“Il deserto del cuore” di Mary Westmacott (Agatha Christie)
Leggo, dunque sono
“Il deserto del cuore” di Mary Westmacott (nom de plume della giallista Agatha Christie) è erroneamente catalogato come romanzo rosa. L’opera narrativa vide la luce nel 1944 e la Christie ci dona una perfetta analisi psicologica di una particolare mente femminile dell’epoca.
La protagonista del libro è Joan Scudamore, donna “perfetta”, moglie “perfetta” di Rodney, noto avvocato di provincia e madre “perfetta” di tre figli: Averil, gelida e sarcastica come pochi, trasferitasi a Londra con il marito; Tom, che i suoi sogni ha seguito sino in Rhodesia, accasandosi poi lì e, infine, Barbara, la più piccola e, apparentemente, la più fragile, che vive col marito a Baghdad.
Sarà proprio dopo un soggiorno presso quest’ultima, ancora debole per un’intossicazione, che la nostra Joan rimarrà bloccata nel deserto, a causa del maltempo, in attesa di un treno in eterno ritardo. In compagnia del solo personale della rest house in cui alloggia, con quasi nulla da leggere e poca carta con cui scrivere, la donna sarà costretta a passeggiare e vagare in quella distesa di sabbia e, cosa più importante, sarà obbligata a pensare, pensare e pensare.
Mille saranno i pensieri che affolleranno la sua testa. Se, però, inizialmente le sue certezze fanno sempre rima con perfezione e decoro, a lungo andare tutto ciò che la circonda si rivelerà fasullo e illusorio. Un castello di carte che ad ogni svisceramento di un ricordo, ad ogni rivelazione, perderà uno dei suoi pezzi sino alla sua completa distruzione.
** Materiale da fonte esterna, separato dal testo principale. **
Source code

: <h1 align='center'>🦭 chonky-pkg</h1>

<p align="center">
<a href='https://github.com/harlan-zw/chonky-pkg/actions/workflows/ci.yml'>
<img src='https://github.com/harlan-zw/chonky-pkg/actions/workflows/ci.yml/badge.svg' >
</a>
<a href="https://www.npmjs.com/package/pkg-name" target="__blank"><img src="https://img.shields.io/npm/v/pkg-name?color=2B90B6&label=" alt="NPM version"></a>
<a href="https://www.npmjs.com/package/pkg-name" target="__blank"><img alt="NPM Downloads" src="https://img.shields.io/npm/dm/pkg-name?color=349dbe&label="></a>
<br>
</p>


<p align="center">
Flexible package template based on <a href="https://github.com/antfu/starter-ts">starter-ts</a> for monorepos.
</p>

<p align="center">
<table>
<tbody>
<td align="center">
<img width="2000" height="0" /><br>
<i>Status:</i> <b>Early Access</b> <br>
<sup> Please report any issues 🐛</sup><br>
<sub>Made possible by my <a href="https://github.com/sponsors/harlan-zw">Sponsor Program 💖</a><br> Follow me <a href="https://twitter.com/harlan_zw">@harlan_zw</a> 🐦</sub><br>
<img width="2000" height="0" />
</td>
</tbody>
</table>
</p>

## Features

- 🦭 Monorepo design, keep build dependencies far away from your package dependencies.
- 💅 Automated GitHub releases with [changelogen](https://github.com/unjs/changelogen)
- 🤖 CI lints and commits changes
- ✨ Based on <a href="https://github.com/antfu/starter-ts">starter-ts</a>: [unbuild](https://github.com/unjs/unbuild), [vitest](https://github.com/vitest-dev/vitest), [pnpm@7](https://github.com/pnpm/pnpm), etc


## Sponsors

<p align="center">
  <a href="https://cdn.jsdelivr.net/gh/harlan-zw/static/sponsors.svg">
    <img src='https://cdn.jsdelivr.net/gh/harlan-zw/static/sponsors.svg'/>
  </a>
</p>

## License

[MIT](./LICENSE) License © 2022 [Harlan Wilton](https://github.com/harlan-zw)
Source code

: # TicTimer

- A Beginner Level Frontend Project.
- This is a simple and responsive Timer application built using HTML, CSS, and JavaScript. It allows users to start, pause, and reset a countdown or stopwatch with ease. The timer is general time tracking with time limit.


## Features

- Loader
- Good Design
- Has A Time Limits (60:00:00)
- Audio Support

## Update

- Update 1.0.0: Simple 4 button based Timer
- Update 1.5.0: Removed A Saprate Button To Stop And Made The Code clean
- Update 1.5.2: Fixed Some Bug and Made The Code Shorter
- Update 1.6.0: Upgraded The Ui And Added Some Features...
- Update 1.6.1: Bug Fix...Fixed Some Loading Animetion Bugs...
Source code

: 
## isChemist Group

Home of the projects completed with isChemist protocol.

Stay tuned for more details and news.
Un vero e proprio flusso di coscienza che, in molti, tendono a ritenere autobiografico. Noto è che l’autrice, alla notizia della richiesta del divorzio del primo marito, si sia rifugiata in un albergo per dieci giorni, facendo credere al mondo intero di essere svanita nel nulla. Anche se non ci è dato sapere se Joan sia la reincarnazione letteraria della Christie in quei giorni, la scrittrice, parlando de “Il deserto del cuore”, lo descrive come “Il libro che avevo sempre voluto scrivere, l’unico di cui io sia pienamente soddisfatta”.
In questo romanzo introspettivo e meraviglioso, vi è un tipo di investigazione diversa da quelle a cui la giallista ci ha abituati. Non una ricerca del colpevole, nessun maggiordomo con le mani sporche di sangue, piuttosto una ricerca dei sentimenti, una consapevolezza tutta nuova di se stessi o, forse, il colpevole è il cuore, che annebbiando la ragione, annebbia anche il riconoscimento del desiderio altrui.